▶ Work instructions
Only lines with the string "satisfy" are wanted. Pull them out of the data.

::::::

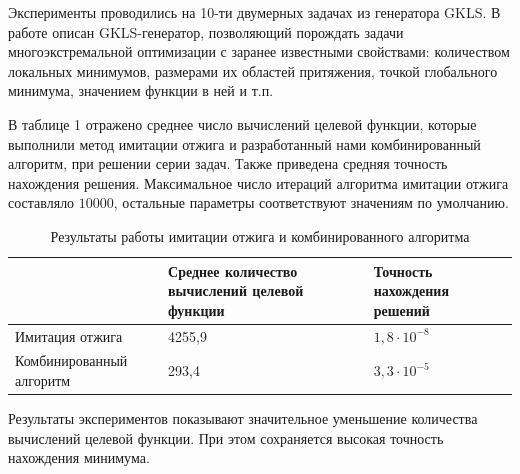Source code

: \documentclass[11pt, oneside, a4paper]{article}
\begin{document}
\newpage



Эксперименты проводились на 10-ти двумерных задачах из генератора GKLS. В работе \cite{fio_bib19} \cite{fio_bib20} описан GKLS-генератор, позволяющий порождать задачи многоэкстремальной оптимизации с заранее известными свойствами: количеством локальных минимумов, размерами их областей притяжения, точкой глобального минимума, значением функции в ней и т.п. 

В таблице 1 отражено среднее число вычислений целевой функции, которые выполнили метод имитации отжига и разработанный нами комбинированный алгоритм, при решении серии задач. Также приведена средняя точность нахождения решения. Максимальное число итераций алгоритма имитации отжига составляло $10000$, остальные параметры соответствуют значениям по умолчанию. 

\begin{table}
	\caption{Результаты работы имитации отжига и комбинированного алгоритма}
	\begin{center}
		\begin{tabular}{|m{3.8cm}|m{6cm} |m{6cm}|}
			\hline
			 & Среднее количество вычислений целевой функции & Точность нахождения решений\\
			 \hline
			 Имитация отжига & 4255,9 & $1,8 \cdot 10^{-8}$\\
			 \hline 
			 Комбинированный алгоритм & 293,4 & $3,3 \cdot 10^{-5}$\\
			 \hline
		\end{tabular}
	\end{center}
\end{table}

Результаты экспериментов показывают значительное уменьшение количества вычислений целевой функции. При этом сохраняется высокая точность нахождения минимума.
\end{document}
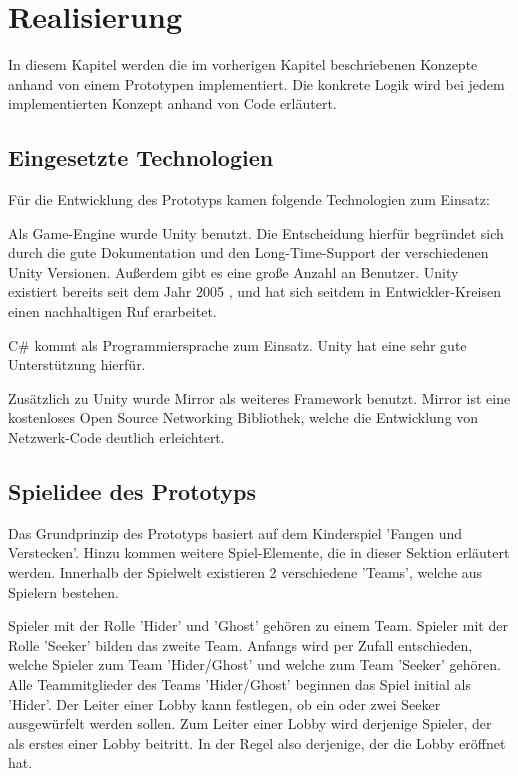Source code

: \chapter{Realisierung}
\label{sec:realisierung}

In diesem Kapitel werden die im vorherigen Kapitel beschriebenen Konzepte anhand von einem Prototypen implementiert. Die konkrete Logik wird bei jedem implementierten Konzept anhand von Code erläutert.

\section{Eingesetzte Technologien}

Für die Entwicklung des Prototyps kamen folgende Technologien zum Einsatz:

Als Game-Engine wurde Unity \cite{Technologies.03.02.2022} benutzt. Die Entscheidung hierfür begründet sich durch die gute Dokumentation und den Long-Time-Support der verschiedenen Unity Versionen. Außerdem gibt es eine große Anzahl an Benutzer. Unity existiert bereits seit dem Jahr 2005 \cite{Wikipedia.2022c}, und hat sich seitdem in Entwickler-Kreisen einen nachhaltigen Ruf erarbeitet.

C\# kommt als Programmiersprache zum Einsatz. Unity hat eine sehr gute Unterstützung hierfür.

Zusätzlich zu Unity wurde Mirror\cite{.03.02.2022} als weiteres Framework benutzt. Mirror ist eine kostenloses Open Source Networking Bibliothek, welche die Entwicklung von Netzwerk-Code deutlich erleichtert.

\section{Spielidee des Prototyps}
\label{Spielidee}

Das Grundprinzip des Prototyps basiert auf dem Kinderspiel 'Fangen und Verstecken'. Hinzu kommen weitere Spiel-Elemente, die in dieser Sektion erläutert werden. Innerhalb der Spielwelt existieren 2 verschiedene 'Teams', welche aus Spielern bestehen.

Spieler mit der Rolle 'Hider' und 'Ghost' gehören zu einem Team.  Spieler mit der Rolle 'Seeker' bilden das zweite Team. Anfangs wird per Zufall entschieden, welche Spieler zum Team 'Hider/Ghost' und welche zum Team 'Seeker' gehören. Alle Teammitglieder des Teams 'Hider/Ghost' beginnen das Spiel initial als 'Hider'. Der Leiter einer Lobby kann festlegen, ob ein oder zwei Seeker ausgewürfelt werden sollen. Zum Leiter einer Lobby wird derjenige Spieler, der als erstes einer Lobby beitritt. In der Regel also derjenige, der die Lobby eröffnet hat. 

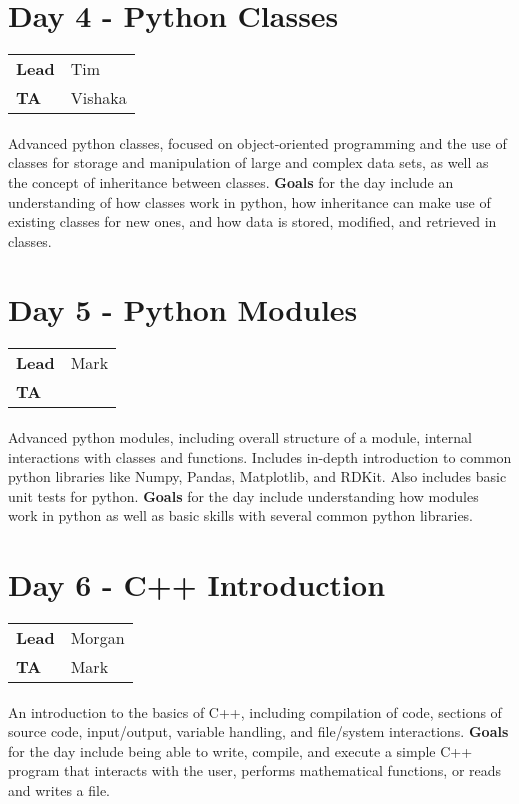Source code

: \documentclass[letterpaper,10pt,oneside]{article}
\begin{document}
\section*{Day 4 - Python Classes}
\begin{tabular}{p{1.5cm}l}
    \textbf{Lead} & Tim \\
    \textbf{TA} & Vishaka \\
\end{tabular}
\paragraph{} Advanced python classes, focused on object-oriented programming and the use of classes for storage and manipulation of large and complex data sets, as well as the concept of inheritance between classes.
\textbf{Goals} for the day include an understanding of how classes work in python, how inheritance can make use of existing classes for new ones, and how data is stored, modified, and retrieved in classes.

\section*{Day 5 - Python Modules}
\begin{tabular}{p{1.5cm}l}
    \textbf{Lead} & Mark \\
    \textbf{TA} & \\
\end{tabular}
\paragraph{} Advanced python modules, including overall structure of a module, internal interactions with classes and functions.  Includes in-depth introduction to common python libraries like Numpy, Pandas, Matplotlib, and RDKit.  Also includes basic unit tests for python.
\textbf{Goals} for the day include understanding how modules work in python as well as basic skills with several common python libraries.

\section*{Day 6 - C++ Introduction}
\begin{tabular}{p{1.5cm}l}
    \textbf{Lead} & Morgan \\
    \textbf{TA} & Mark \\
\end{tabular}
\paragraph{} An introduction to the basics of C++, including compilation of code, sections of source code, input/output, variable handling, and file/system interactions.
\textbf{Goals} for the day include being able to write, compile, and execute a simple C++ program that interacts with the user, performs mathematical functions, or reads and writes a file.
\end{document}
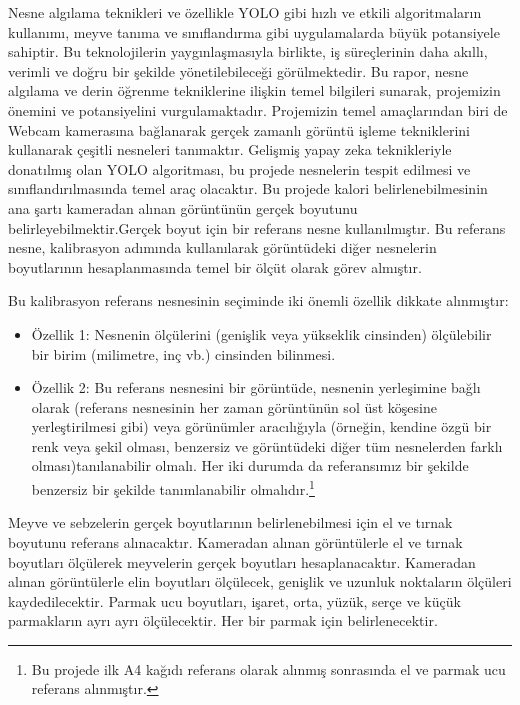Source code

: \documentclass[11pt,a4paper]{report}
\begin{document}
    Nesne algılama teknikleri ve özellikle YOLO gibi hızlı ve etkili algoritmaların kullanımı, meyve tanıma ve sınıflandırma gibi uygulamalarda büyük potansiyele sahiptir. Bu teknolojilerin yaygınlaşmasıyla birlikte, iş süreçlerinin daha akıllı, verimli ve doğru bir şekilde yönetilebileceği görülmektedir. Bu rapor, nesne algılama ve derin öğrenme tekniklerine ilişkin temel bilgileri sunarak, projemizin önemini ve potansiyelini vurgulamaktadır.
    Projemizin temel amaçlarından biri de Webcam kamerasına bağlanarak gerçek zamanlı görüntü işleme tekniklerini kullanarak çeşitli nesneleri tanımaktır. Gelişmiş yapay zeka teknikleriyle donatılmış olan YOLO algoritması, bu projede nesnelerin tespit edilmesi ve sınıflandırılmasında temel araç olacaktır.
    Bu projede kalori belirlenebilmesinin ana şartı kameradan alınan görüntünün gerçek boyutunu belirleyebilmektir.Gerçek boyut için bir referans nesne kullanılmıştır. Bu referans nesne, kalibrasyon adımında kullanılarak görüntüdeki diğer nesnelerin boyutlarının hesaplanmasında temel bir ölçüt olarak görev almıştır.
    \newline

    Bu kalibrasyon referans nesnesinin seçiminde iki önemli özellik dikkate alınmıştır:
    \begin{itemize}
	   \item Özellik 1: Nesnenin ölçülerini (genişlik veya yükseklik cinsinden) ölçülebilir bir birim (milimetre, inç vb.) cinsinden bilinmesi.
	   \item Özellik 2: Bu referans nesnesini bir görüntüde, nesnenin yerleşimine bağlı olarak (referans nesnesinin  her zaman görüntünün sol üst köşesine yerleştirilmesi gibi) veya görünümler aracılığıyla (örneğin, kendine özgü bir renk veya şekil olması, benzersiz ve görüntüdeki diğer tüm nesnelerden farklı olması)tanılanabilir olmalı. Her iki durumda da referansımız bir şekilde benzersiz bir şekilde tanımlanabilir olmalıdır.\footnote{Bu projede ilk A4 kağıdı referans olarak alınmış sonrasında el ve parmak ucu referans alınmıştır.}\newline
	   
    \end{itemize}
    
    
	Meyve ve sebzelerin gerçek boyutlarının belirlenebilmesi için el ve tırnak boyutunu referans alınacaktır. Kameradan alınan görüntülerle el ve tırnak boyutları ölçülerek meyvelerin gerçek boyutları hesaplanacaktır.
	Kameradan alınan görüntülerle elin boyutları ölçülecek, genişlik ve uzunluk noktaların ölçüleri kaydedilecektir. Parmak ucu boyutları, işaret, orta, yüzük, serçe ve küçük parmakların ayrı ayrı ölçülecektir. Her bir parmak için belirlenecektir.\newline
	
\end{document}
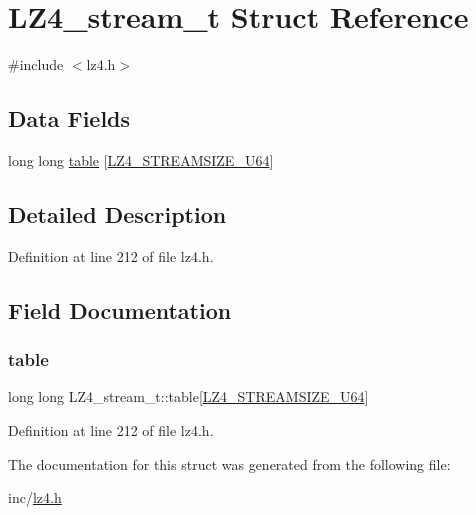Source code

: \hypertarget{structLZ4__stream__t}{}\section{L\+Z4\+\_\+stream\+\_\+t Struct Reference}
\label{structLZ4__stream__t}


{\ttfamily \#include $<$lz4.\+h$>$}

\subsection*{Data Fields}
\begin{DoxyCompactItemize}
\item 
long long \mbox{\hyperlink{structLZ4__stream__t_ace4521180b0858afb67f9681394b14b4}{table}} \mbox{[}\mbox{\hyperlink{lz4_8h_acddbce79f3e1d413f295e97d986ab3f5}{L\+Z4\+\_\+\+S\+T\+R\+E\+A\+M\+S\+I\+Z\+E\+\_\+\+U64}}\mbox{]}
\end{DoxyCompactItemize}


\subsection{Detailed Description}


Definition at line 212 of file lz4.\+h.



\subsection{Field Documentation}
\mbox{\label{structLZ4__stream__t_ace4521180b0858afb67f9681394b14b4}} 
\subsubsection{\texorpdfstring{table}{table}}
{\footnotesize\ttfamily long long L\+Z4\+\_\+stream\+\_\+t\+::table\mbox{[}\mbox{\hyperlink{lz4_8h_acddbce79f3e1d413f295e97d986ab3f5}{L\+Z4\+\_\+\+S\+T\+R\+E\+A\+M\+S\+I\+Z\+E\+\_\+\+U64}}\mbox{]}}



Definition at line 212 of file lz4.\+h.



The documentation for this struct was generated from the following file\+:\begin{DoxyCompactItemize}
\item 
inc/\mbox{\hyperlink{lz4_8h}{lz4.\+h}}\end{DoxyCompactItemize}
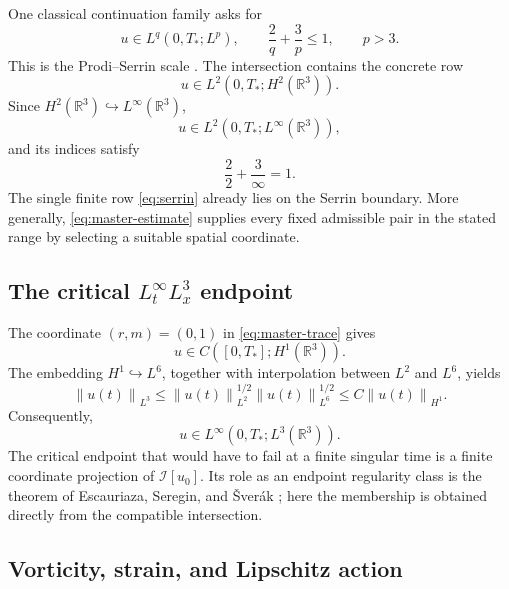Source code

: \documentclass[11pt,letterpaper]{article}
\theoremstyle{definition}
\theoremstyle{remark}
\newcommand{\R}{\mathbb R}
\newcommand{\cI}{\mathcal I}
\newcommand{\norm}[1]{\left\lVert #1\right\rVert}
\begin{document}
One classical continuation family asks for
\[
u\in L^q(0,T_*;L^p),
\qquad
\frac2q+\frac3p\le1,
\qquad p>3.
\]
This is the Prodi--Serrin scale \cite{Prodi1959,Serrin1962,Serrin1963}.
The intersection contains the concrete row
\[
u\in L^2(0,T_*;H^2(\R^3)).
\]
Since \(H^2(\R^3)\hookrightarrow L^\infty(\R^3)\),
\begin{equation}
\boxed{u\in L^2(0,T_*;L^\infty(\R^3)),}
\label{eq:serrin}
\end{equation}
and its indices satisfy
\[
\frac22+\frac3\infty=1.
\]
The single finite row \eqref{eq:serrin} already lies on the Serrin boundary.
More generally, \eqref{eq:master-estimate} supplies every fixed admissible
pair in the stated range by selecting a suitable spatial coordinate.

\subsection{The critical
\texorpdfstring{\(L_t^\infty L_x^3\)}{L-infinity in time, L3 in space}
endpoint}

The coordinate \((r,m)=(0,1)\) in \eqref{eq:master-trace} gives
\[
u\in C([0,T_*];H^1(\R^3)).
\]
The embedding \(H^1\hookrightarrow L^6\), together with interpolation
between \(L^2\) and \(L^6\), yields
\[
\norm{u(t)}_{L^3}
\le \norm{u(t)}_{L^2}^{1/2}\norm{u(t)}_{L^6}^{1/2}
\le C\norm{u(t)}_{H^1}.
\]
Consequently,
\begin{equation}
\boxed{u\in L^\infty(0,T_*;L^3(\R^3)).}
\label{eq:critical-l3}
\end{equation}
The critical endpoint that would have to fail at a finite singular time is a
finite coordinate projection of \(\cI[u_0]\).  Its role as an endpoint
regularity class is the theorem of Escauriaza, Seregin, and \v{S}ver\'ak
\cite{EscauriazaSereginSverak2003}; here the membership is obtained directly
from the compatible intersection.

\subsection{Vorticity, strain, and Lipschitz action}
\end{document}
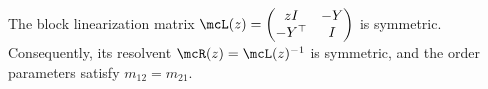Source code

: \begin{lemma}\label{lem:symmetry}
The block linearization matrix $\mcL(z) = \begin{pmatrix} zI & -Y \\ -Y^\top & I \end{pmatrix}$ is symmetric. Consequently, its resolvent $\mcR(z) = \mcL(z)^{-1}$ is symmetric, and the order parameters satisfy $m_{12} = m_{21}$.
\end{lemma}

::::::

▶ Output for this task
and its indices satisfy
The block linearization matrix $\mcL(z) = \begin{pmatrix} zI & -Y \\ -Y^\top & I \end{pmatrix}$ is symmetric. Consequently, its resolvent $\mcR(z) = \mcL(z)^{-1}$ is symmetric, and the order parameters satisfy $m_{12} = m_{21}$.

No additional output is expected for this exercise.